[Information shown]
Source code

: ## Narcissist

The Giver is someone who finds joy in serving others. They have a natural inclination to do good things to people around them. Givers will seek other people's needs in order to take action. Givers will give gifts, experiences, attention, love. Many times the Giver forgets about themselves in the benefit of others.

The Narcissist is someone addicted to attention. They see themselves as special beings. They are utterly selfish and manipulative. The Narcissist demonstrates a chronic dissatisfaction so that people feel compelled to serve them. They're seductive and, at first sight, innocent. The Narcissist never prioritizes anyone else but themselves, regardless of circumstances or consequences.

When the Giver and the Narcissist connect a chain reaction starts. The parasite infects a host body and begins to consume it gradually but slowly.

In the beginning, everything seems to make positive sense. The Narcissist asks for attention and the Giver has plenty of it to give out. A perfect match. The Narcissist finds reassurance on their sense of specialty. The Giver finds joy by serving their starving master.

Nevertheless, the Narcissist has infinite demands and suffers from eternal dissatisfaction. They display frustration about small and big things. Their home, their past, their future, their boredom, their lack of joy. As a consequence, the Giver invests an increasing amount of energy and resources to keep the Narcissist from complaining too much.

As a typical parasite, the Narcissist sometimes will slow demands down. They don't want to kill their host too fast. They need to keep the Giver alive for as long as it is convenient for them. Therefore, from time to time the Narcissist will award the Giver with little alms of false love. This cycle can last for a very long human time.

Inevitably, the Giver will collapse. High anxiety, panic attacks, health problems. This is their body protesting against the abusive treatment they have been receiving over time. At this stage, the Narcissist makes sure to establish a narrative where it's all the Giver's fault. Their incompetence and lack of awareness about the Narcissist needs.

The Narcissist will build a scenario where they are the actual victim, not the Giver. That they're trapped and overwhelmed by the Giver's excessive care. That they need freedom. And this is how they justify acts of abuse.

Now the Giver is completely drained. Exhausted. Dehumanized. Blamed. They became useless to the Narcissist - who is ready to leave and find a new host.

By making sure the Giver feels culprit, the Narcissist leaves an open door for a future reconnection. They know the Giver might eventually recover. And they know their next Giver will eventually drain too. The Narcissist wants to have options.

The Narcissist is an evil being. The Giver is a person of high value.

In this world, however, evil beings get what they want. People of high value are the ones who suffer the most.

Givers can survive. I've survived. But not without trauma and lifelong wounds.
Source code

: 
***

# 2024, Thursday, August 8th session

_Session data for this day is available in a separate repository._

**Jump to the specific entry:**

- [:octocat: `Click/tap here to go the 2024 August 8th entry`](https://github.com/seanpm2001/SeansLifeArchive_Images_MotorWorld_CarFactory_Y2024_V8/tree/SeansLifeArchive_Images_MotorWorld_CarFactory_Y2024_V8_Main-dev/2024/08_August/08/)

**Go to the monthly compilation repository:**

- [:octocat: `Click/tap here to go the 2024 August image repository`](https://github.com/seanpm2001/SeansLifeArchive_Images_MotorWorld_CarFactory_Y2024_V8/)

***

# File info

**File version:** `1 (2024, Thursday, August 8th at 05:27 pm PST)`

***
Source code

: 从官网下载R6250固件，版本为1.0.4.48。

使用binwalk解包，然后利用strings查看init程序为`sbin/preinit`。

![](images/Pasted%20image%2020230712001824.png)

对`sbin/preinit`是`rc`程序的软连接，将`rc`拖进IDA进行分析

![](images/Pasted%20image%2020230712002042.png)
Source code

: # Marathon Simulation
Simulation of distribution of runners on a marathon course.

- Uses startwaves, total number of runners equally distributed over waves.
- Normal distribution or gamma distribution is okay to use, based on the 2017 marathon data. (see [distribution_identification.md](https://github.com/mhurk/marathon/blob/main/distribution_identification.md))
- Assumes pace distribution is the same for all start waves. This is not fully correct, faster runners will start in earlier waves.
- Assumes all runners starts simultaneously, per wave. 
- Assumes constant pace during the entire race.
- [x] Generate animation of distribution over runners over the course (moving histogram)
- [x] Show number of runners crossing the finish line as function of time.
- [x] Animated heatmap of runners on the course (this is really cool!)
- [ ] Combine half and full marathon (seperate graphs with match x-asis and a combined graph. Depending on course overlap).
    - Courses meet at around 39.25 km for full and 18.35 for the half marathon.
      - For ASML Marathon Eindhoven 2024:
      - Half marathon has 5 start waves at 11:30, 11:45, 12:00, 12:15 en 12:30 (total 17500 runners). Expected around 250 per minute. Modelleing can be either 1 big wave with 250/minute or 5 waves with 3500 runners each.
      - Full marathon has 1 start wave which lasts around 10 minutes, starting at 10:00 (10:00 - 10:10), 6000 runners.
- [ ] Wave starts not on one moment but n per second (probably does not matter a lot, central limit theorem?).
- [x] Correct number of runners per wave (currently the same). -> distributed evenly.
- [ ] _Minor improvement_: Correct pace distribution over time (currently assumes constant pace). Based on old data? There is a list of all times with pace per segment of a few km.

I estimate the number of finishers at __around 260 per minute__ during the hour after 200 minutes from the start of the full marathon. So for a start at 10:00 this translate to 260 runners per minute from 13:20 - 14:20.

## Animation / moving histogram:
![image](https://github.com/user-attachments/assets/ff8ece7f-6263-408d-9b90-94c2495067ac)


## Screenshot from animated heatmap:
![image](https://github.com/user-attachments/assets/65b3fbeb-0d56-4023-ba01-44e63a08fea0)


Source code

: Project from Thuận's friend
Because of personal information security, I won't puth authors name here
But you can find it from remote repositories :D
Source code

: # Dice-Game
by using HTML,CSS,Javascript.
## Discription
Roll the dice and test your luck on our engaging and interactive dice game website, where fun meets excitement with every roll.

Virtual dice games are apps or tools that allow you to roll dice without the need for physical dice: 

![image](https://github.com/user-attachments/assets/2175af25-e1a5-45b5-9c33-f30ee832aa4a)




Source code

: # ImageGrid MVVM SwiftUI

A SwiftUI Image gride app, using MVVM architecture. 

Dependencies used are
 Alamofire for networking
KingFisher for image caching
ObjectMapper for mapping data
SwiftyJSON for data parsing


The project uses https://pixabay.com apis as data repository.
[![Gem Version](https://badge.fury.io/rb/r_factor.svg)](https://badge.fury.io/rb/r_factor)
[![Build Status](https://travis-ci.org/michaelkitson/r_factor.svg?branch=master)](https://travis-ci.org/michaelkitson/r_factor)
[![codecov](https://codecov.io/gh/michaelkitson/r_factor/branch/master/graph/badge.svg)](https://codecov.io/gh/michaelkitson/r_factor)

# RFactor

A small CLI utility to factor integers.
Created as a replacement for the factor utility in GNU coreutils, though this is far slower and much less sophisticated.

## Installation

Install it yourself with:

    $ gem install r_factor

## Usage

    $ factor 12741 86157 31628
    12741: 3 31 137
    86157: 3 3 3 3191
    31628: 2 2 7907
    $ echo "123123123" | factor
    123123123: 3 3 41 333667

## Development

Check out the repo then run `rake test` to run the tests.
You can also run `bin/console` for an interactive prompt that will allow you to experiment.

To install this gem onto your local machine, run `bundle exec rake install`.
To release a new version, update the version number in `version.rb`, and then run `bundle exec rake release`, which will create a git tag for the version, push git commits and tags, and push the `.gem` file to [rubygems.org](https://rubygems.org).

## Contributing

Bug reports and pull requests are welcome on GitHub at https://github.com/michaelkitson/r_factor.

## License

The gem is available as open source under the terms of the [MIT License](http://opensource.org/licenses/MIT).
[/Information shown]
Both end lines included, restate word for word the lines above from the line with "a separate repository._" to the line with "- Uses startwaves, total", and nothing else.

- **Exercise response**
_Session data for this day is available in a separate repository._

**Jump to the specific entry:**

- [:octocat: `Click/tap here to go the 2024 August 8th entry`](https://github.com/seanpm2001/SeansLifeArchive_Images_MotorWorld_CarFactory_Y2024_V8/tree/SeansLifeArchive_Images_MotorWorld_CarFactory_Y2024_V8_Main-dev/2024/08_August/08/)

**Go to the monthly compilation repository:**

- [:octocat: `Click/tap here to go the 2024 August image repository`](https://github.com/seanpm2001/SeansLifeArchive_Images_MotorWorld_CarFactory_Y2024_V8/)

***

# File info

**File version:** `1 (2024, Thursday, August 8th at 05:27 pm PST)`

***
Source code

: 从官网下载R6250固件，版本为1.0.4.48。

使用binwalk解包，然后利用strings查看init程序为`sbin/preinit`。

![](images/Pasted%20image%2020230712001824.png)

对`sbin/preinit`是`rc`程序的软连接，将`rc`拖进IDA进行分析

![](images/Pasted%20image%2020230712002042.png)
Source code

: # Marathon Simulation
Simulation of distribution of runners on a marathon course.

- Uses startwaves, total number of runners equally distributed over waves.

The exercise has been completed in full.